Groove and HB- that sounds like a future discussion: do we separate creations from their creators?
I thought Harlan was being unreasonable when he when he blew his stack over how they "eviscerated" his story for that Star Trek episode.
I mean, without the commercials, those episodes are only forty minutes long, or so. You can't fit all that stuff in there.
However, when they panned his idea for a Star Trek movie script where the crew meets God, because it wasn't big and bold enough, he was right to be steamed.
M.P.
HB, Cosby is an extreme case, but yeah, there are definitely times when you have to face the person "behind the curtain" so to speak. And that would be a great discussion. After Ellison, John Byrne, Frank Miller, and Alan Moore are the first to come to mind when it comes to "can/will/do we separate the artist from the art?" Some we can, some we can't. How do we decide? Veddy intedestink...
Anonymous said... "when they panned his idea for a Star Trek movie script where the crew meets God, because it wasn't big and bold enough, he was right to be steamed."

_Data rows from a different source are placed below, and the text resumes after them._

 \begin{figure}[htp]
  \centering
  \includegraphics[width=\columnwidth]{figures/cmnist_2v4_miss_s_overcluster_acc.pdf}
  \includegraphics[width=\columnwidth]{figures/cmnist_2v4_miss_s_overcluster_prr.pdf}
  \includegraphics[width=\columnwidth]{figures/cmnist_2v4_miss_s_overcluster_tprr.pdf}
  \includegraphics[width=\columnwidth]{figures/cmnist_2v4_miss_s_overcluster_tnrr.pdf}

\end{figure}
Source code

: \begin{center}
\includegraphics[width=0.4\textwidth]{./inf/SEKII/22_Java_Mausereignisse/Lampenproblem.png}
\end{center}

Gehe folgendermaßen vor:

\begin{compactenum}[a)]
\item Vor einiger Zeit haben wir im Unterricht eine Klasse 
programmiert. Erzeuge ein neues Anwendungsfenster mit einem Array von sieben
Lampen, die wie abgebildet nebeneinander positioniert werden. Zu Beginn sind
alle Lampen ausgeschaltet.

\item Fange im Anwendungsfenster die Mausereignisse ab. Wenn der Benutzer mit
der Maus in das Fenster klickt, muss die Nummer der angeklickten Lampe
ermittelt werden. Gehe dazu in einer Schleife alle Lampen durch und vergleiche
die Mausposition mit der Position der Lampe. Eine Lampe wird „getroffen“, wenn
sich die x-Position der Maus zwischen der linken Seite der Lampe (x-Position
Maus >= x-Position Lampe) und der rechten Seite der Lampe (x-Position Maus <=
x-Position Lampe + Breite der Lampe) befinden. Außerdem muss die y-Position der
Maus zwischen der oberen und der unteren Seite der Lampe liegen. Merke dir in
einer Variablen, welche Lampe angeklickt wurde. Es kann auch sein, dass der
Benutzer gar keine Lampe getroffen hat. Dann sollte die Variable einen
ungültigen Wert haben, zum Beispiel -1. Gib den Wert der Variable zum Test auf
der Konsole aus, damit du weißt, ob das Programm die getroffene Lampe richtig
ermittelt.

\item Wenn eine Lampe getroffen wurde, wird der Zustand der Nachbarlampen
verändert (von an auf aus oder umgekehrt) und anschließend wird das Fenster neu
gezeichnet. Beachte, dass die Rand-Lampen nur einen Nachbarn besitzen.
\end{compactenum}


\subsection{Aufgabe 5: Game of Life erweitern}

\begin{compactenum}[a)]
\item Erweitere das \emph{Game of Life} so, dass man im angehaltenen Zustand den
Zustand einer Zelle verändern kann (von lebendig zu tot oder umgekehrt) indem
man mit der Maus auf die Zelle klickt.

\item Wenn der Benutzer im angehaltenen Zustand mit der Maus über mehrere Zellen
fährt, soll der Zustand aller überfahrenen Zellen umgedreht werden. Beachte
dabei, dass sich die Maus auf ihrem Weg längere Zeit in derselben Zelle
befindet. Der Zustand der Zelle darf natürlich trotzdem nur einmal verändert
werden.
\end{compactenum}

I thought that was because it would have 'alienated' (get it?) every devout Christian and Jewish person in America and worldwide.
Maybe, but why?
M.P.
And isn't that. . . isn't that sort of what Star Trek V was about anyhow-? Which is also the element that made it seem, strangely enough, limited and kind of stupid?? (Why would God physically reside at the center of one galaxy out of countless billions? Why would he take human form? Etc, etc, etc-- there was just no end of why-this-doesn't-work details that seemed to be waved aside in the drive to make that very weak film. . . )
And heck, this particular "God" didn't even seem to be a powerful an entity as most of the unimaginably advanced races of omnipo-beings that the Original Series was all-but littered with-! If Ellison was angry because they eventually sort of stole his idea, that's unfortunate, because it's an awfully bad idea, IMHO.